▶ Records provided
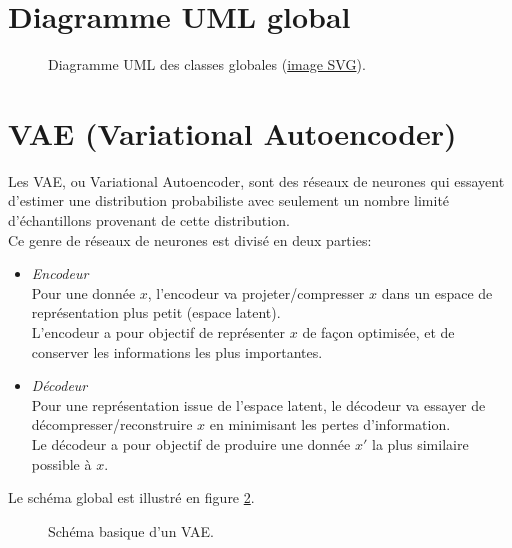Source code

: \begin{appendices}
	
	
\clearpage
\section*{Diagramme UML global}\label{app:UMLGlobal}
\begin{figure}[!htbp]
	\center
	\caption{Diagramme UML des classes globales (\href{https://github.com/gabriel-combe/PP2_Particle_Filter/blob/test/rapport/UML/classes.svg}{image SVG}).}
	\label{fig:uml_diagram_classes}
\end{figure}
\FloatBarrier
	
	
	
	
\section*{VAE (Variational Autoencoder)}\label{app:variational_autoencoder}
Les VAE, ou Variational Autoencoder, sont des réseaux de neurones qui essayent d'estimer une distribution probabiliste avec seulement un nombre limité d'échantillons provenant de cette distribution.\\
Ce genre de réseaux de neurones est divisé en deux parties:\\
\begin{itemize}
	\item \emph{Encodeur}\\
	Pour une donnée $x$, l'encodeur va projeter/compresser $x$ dans un espace de représentation plus petit (espace latent).\\
	L'encodeur a pour objectif de représenter $x$ de façon optimisée, et de conserver les informations les plus importantes.\\
	\item \emph{Décodeur}\\
	Pour une représentation issue de l'espace latent, le décodeur va essayer de décompresser/reconstruire $x$ en minimisant les pertes d'information.\\
	Le décodeur a pour objectif de produire une donnée $x'$ la plus similaire possible à $x$.\\
\end{itemize}
	
Le schéma global est illustré en figure \ref{fig:vae_scheme}.
\begin{figure}[!htbp]
\center
\caption{Schéma basique d'un VAE.}
\label{fig:vae_scheme}
\end{figure}
\FloatBarrier

\end{appendices}

\clearpage
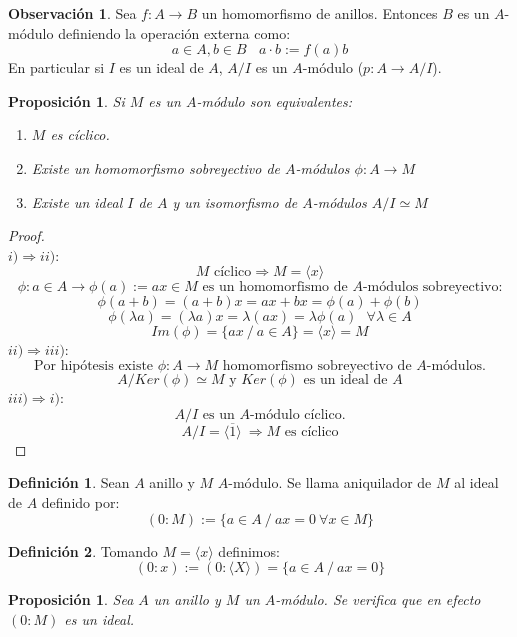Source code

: \documentclass{article}
\theoremstyle{theorem-style}  %
\newtheorem{proposition}[theorem]{Proposición}
\theoremstyle{definition}
\newtheorem{definition}{Definición}[section]
\newtheorem*{observation}{Observación} %
\theoremstyle{example-style}
\begin{document}
	\begin{observation}
		Sea $f:A\rightarrow B$ un homomorfismo de anillos. Entonces $B$ es un $A$-módulo definiendo la operación
		externa como:\[
			a\in A,b\in B \ \ \ \ a\cdot b :=f(a)b
		\]
		En particular si $I$ es un ideal de $A$, $A/I$ es un $A$-módulo ($p:A\rightarrow A/I$).
	\end{observation}

	\begin{proposition}
		Si $M$ es un $A$-módulo son equivalentes:
		\begin{enumerate}[\hspace{1cm}i)]
			\item $M$ es cíclico.
			\item Existe un homomorfismo sobreyectivo de $A$-módulos $\phi :A\rightarrow M$
			\item Existe un ideal $I$ de $A$ y un isomorfismo de $A$-módulos $A/I \simeq M$
		\end{enumerate}
	\end{proposition}

	\begin{proof} \ \\
		$i)\Rightarrow ii)$:
		\[ M \text{ cíclico}\Rightarrow M=\langle x\rangle\]
		\[ \phi :a \in A\rightarrow \phi (a):=ax \in M \text{ es un homomorfismo de $A$-módulos sobreyectivo:}\]
		\[ \phi(a+b)=(a+b)x=ax+bx=\phi(a)+\phi(b)\]
		\[ \phi(\lambda a)=(\lambda a)x= \lambda(ax)=\lambda\phi(a) \ \ \ \forall\lambda\in A \]
		\[ Im(\phi)=\{ax \ / \ a\in A \} = \langle x\rangle=M\]
		$ii)\Rightarrow iii)$:
		\[ \text{Por hipótesis existe } \phi:A\rightarrow M \text{ homomorfismo sobreyectivo de $A$-módulos.}\]
		\[ A/Ker(\phi) \simeq M \text{ y $Ker(\phi)$ es un ideal de } A \]
		$iii)\Rightarrow i)$:
		\[ A/I \text{ es un $A$-módulo cíclico.} \]
		\[ A/I=\langle \overline{1}\rangle\ \Rightarrow\text{$M$ es cíclico} \]
	\end{proof}

	\begin{definition}
		Sean $A$ anillo y $M$ $A$-módulo. Se llama aniquilador de $M$ al ideal de $A$ definido por:
		\[(0:M):=\{a\in A \ / \ ax=0 \  \forall x \in M\}\]
	\end{definition}

	\begin{definition}
		Tomando $M=\langle x\rangle$ definimos:
		\[(0:x):=(0:\langle X\rangle)=\{a\in A \ / \ ax=0\}\]
	\end{definition}

	\begin{proposition}
		Sea $A$ un anillo y $M$ un $A$-módulo. Se verifica que en efecto $(0:M)$ es un ideal.
	\end{proposition}
\end{document}
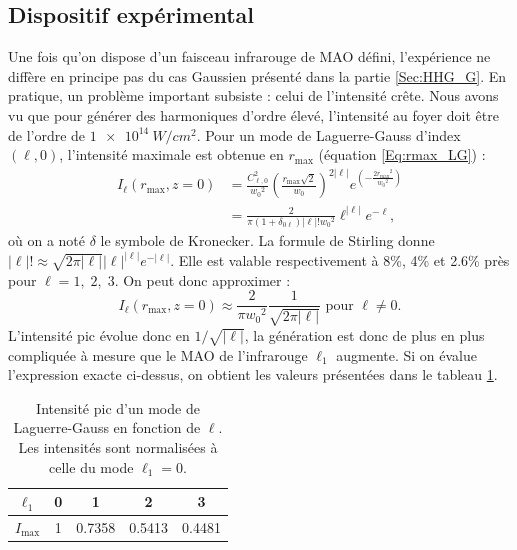 \subsection{Dispositif expérimental}
\label{sec:contraintes}
Une fois qu'on dispose d'un faisceau infrarouge de MAO défini, l'expérience ne diffère en principe pas du cas Gaussien présenté dans la partie \ref{Sec:HHG_G}. En pratique, un problème important subsiste : celui de l'intensité crête. Nous avons vu que pour générer des harmoniques d'ordre élevé, l'intensité au foyer doit être de l'ordre de $\SI{1e14}{W/cm^2}$. Pour un mode de Laguerre-Gauss d'index $(\ell,0)$, l'intensité maximale est obtenue en $r_\mathrm{max}$ (équation \ref{Eq:rmax_LG}) :
\begin{align*}
I_\ell(r_\mathrm{max},z=0) &= \frac{C_{\ell,0}^2}{{w_0}^2}{\left( {\frac{r_\mathrm{max}\sqrt{2}}{{w_0}}} \right)^{2\left| \ell  \right|}}{e^{\left( { - \frac{{2{{r_\mathrm{max}}^2}}}{{{{w_0}^2}}}} \right)}}\\
&= \frac{2}{\pi(1+\delta_{0\ell})\left| \ell  \right|!{w_0}^2}\ell^{\left| \ell  \right|}{e^{-\ell}},
\end{align*}
où on a noté $\delta$ le symbole de Kronecker. La formule de Stirling donne $\left| \ell  \right|!\approx\sqrt{2\pi\left| \ell  \right|}\left| \ell  \right|^{\left| \ell  \right|}e^{-\left| \ell  \right|}$. Elle est valable respectivement à 8\%, 4\% et 2.6\% près pour $\ell=1,\;2,\;3$. On peut donc approximer :
\begin{equation*}
I_\ell(r_\mathrm{max},z=0) \approx \frac{2}{\pi{w_0}^2}\frac{1}{\sqrt{2\pi\left| \ell  \right|}}\text{ pour }\ell\neq0. 
\end{equation*}  
L'intensité pic évolue donc en $1/\sqrt{\left| \ell  \right|}$, la génération est donc de plus en plus compliquée à mesure que le MAO de l'infrarouge $\ell_{1}$ augmente. Si on évalue l'expression exacte ci-dessus, on obtient les valeurs présentées dans le tableau \ref{tab:ipeaklg}.
\begin{table}[!ht]
\begin{center}
  \begin{tabular}{| c | c | c | c | c |}
    \hline
		$\ell_{1}$ & 0 & 1 & 2 & 3 \\ \hline
    $I_{\mathrm{max}}$ & 1 & 0.7358 & 0.5413 & 0.4481 \\ \hline
  \end{tabular}
	\caption{Intensité pic d'un mode de Laguerre-Gauss en fonction de $\ell$. Les intensités sont normalisées à celle du mode $\ell_1 = 0$.}
	\label{tab:ipeaklg}
\end{center}
\end{table}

▶ What this task involves
In the material above, find every line that has the string "plus" and pull those lines out.

▶ Written answer
	Pour une donnée $x$, l'encodeur va projeter/compresser $x$ dans un espace de représentation plus petit (espace latent).\\
	L'encodeur a pour objectif de représenter $x$ de façon optimisée, et de conserver les informations les plus importantes.\\
	Le décodeur a pour objectif de produire une donnée $x'$ la plus similaire possible à $x$.\\
L'intensité pic évolue donc en $1/\sqrt{\left| \ell  \right|}$, la génération est donc de plus en plus compliquée à mesure que le MAO de l'infrarouge $\ell_{1}$ augmente. Si on évalue l'expression exacte ci-dessus, on obtient les valeurs présentées dans le tableau \ref{tab:ipeaklg}.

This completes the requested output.